Kimball Forum
Would you like to react to this message? Create an account in a few clicks or log in to continue.

Fact Normalisation Question

5 posters

Go down

Fact Normalisation Question Empty Fact Normalisation Question

Post  nash Wed Aug 10, 2011 10:41 pm

I understand that generally normalising a fact is not a good idea, unless there are good reasons. However, I have the following scenario (not uncommon) from insurance industry and seeking you views on it.

Scenario:
I have a normalised database and then this needs to be transformed into a dimensional schema for reporting.

I have following two tables:
'Policy': keeps record of individual policies
'Policy Status': Keeps track of status changes such as Active, Cancelled, Lapsed etc.
A policy can have many statuses.

The requirement is to report on:
1- number of policies (comes from 'Policy' table)
2- number of active policies (comes from 'Policy Status' table)
3- number of cancelled policies (comes from 'Policy Status' table)
4- number of lapsed policies (comes from 'Policy Status' table)

Questions
a.

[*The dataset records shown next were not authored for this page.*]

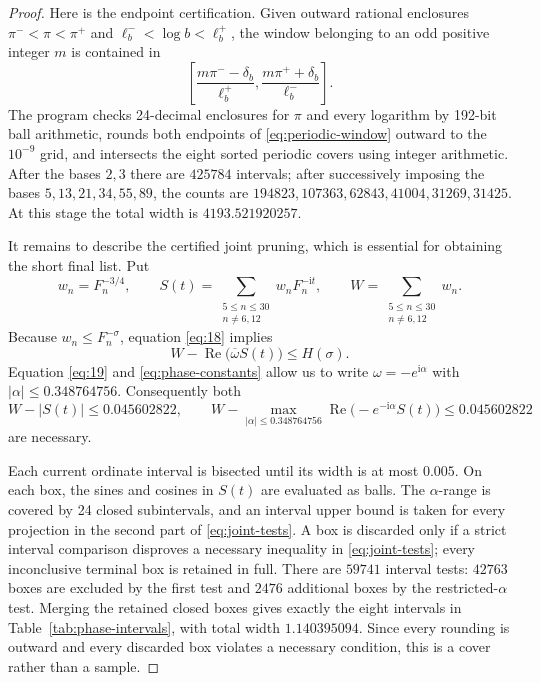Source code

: \documentclass[11pt]{article}
\theoremstyle{remark}
\newcommand{\ii}{\mathrm{i}}
\newcommand{\real}{\operatorname{Re}}
\begin{document}
\begin{proof}
Here is the endpoint certification.  Given outward rational enclosures
$\pi^-<\pi<\pi^+$ and $\ell_b^-<\log b<\ell_b^+$, the window belonging to
an odd positive integer $m$ is contained in
\begin{equation}\label{eq:periodic-window}
 \left[
   \frac{m\pi^- -\delta_b}{\ell_b^+},
   \frac{m\pi^+ +\delta_b}{\ell_b^-}
 \right].
\end{equation}
The program checks 24-decimal enclosures for $\pi$ and every logarithm by
192-bit ball arithmetic, rounds both endpoints of \eqref{eq:periodic-window}
outward to the $10^{-9}$ grid, and intersects the eight sorted periodic
covers using integer arithmetic.  After the bases $2,3$ there are $425784$
intervals; after successively imposing the bases $5,13,21,34,55,89$, the
counts are $194823,107363,62843,41004,31269,31425$.  At this stage the total
width is $4193.521920257$.

It remains to describe the certified joint pruning, which is essential for
obtaining the short final list.  Put
\[
 w_n=F_n^{-3/4},\qquad
 S(t)=\sum_{\substack{5\leq n\leq30\\n\neq6,12}}w_nF_n^{-\ii t},
 \qquad W=\sum_{\substack{5\leq n\leq30\\n\neq6,12}}w_n.
\]
Because $w_n\leq F_n^{-\sigma}$, equation \eqref{eq:18} implies
\begin{equation}\label{eq:joint-necessary}
 W-\real\bigl(\overline\omega S(t)\bigr)\leq H(\sigma).
\end{equation}
Equation \eqref{eq:19} and \eqref{eq:phase-constants} allow us to write
$\omega=-e^{\ii\alpha}$ with
$|\alpha|\leq0.348764756$.  Consequently both
\begin{equation}\label{eq:joint-tests}
 W-|S(t)|\leq0.045602822,
 \qquad
 W-\max_{|\alpha|\leq0.348764756}
 \real\bigl(-e^{-\ii\alpha}S(t)\bigr)\leq0.045602822
\end{equation}
are necessary.

Each current ordinate interval is bisected until its width is at most
$0.005$.  On each box, the sines and cosines in $S(t)$ are evaluated as
balls.  The $\alpha$-range is covered by 24 closed subintervals, and an
interval upper bound is taken for every projection in the second part of
\eqref{eq:joint-tests}.  A box is discarded only if a strict interval
comparison disproves a necessary inequality in \eqref{eq:joint-tests}; every
inconclusive terminal box is retained in full.  There are $59741$ interval
tests: $42763$ boxes are excluded by the first test and $2476$ additional
boxes by the restricted-$\alpha$ test.  Merging the retained closed boxes
gives exactly the eight intervals in Table~\ref{tab:phase-intervals}, with
total width $1.140395094$.  Since every rounding is outward and every
discarded box violates a necessary condition, this is a cover rather than a
sample.
\end{proof}
\end{document}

Should I create two fact tables, on around Policy and other around 'Policy Status' entities?

OR

b. Should I create one fact, with all measures (1 to 4 above) denormalised? This will require me to keep individual date columns for active, cancel and lapse status.
(Furthermore, with this option, I will be updating the same row when a policy moves status and lose the 'system entry date' for individual statuses. Which means I can't reproduce same report for same period that is run on two different dates if there is a data movement between the report runs. But if don't update the same row, then I need to keep one row per change and keep something like current row flag (which doesn't sound very elegant)).

Please share your views on this.

Regards,

Nash

nash

Posts : 18
Join date : 2010-03-12

Back to top Go down

Fact Normalisation Question Empty Re: Fact Normalisation Question

Post  hang Thu Aug 11, 2011 1:59 am

nash wrote:I understand that generally normalising a fact is not a good idea, unless there are good reasons.
I wonder if it is a typo. All fact tables should be highly normalised while dimension tables are generally denormalised.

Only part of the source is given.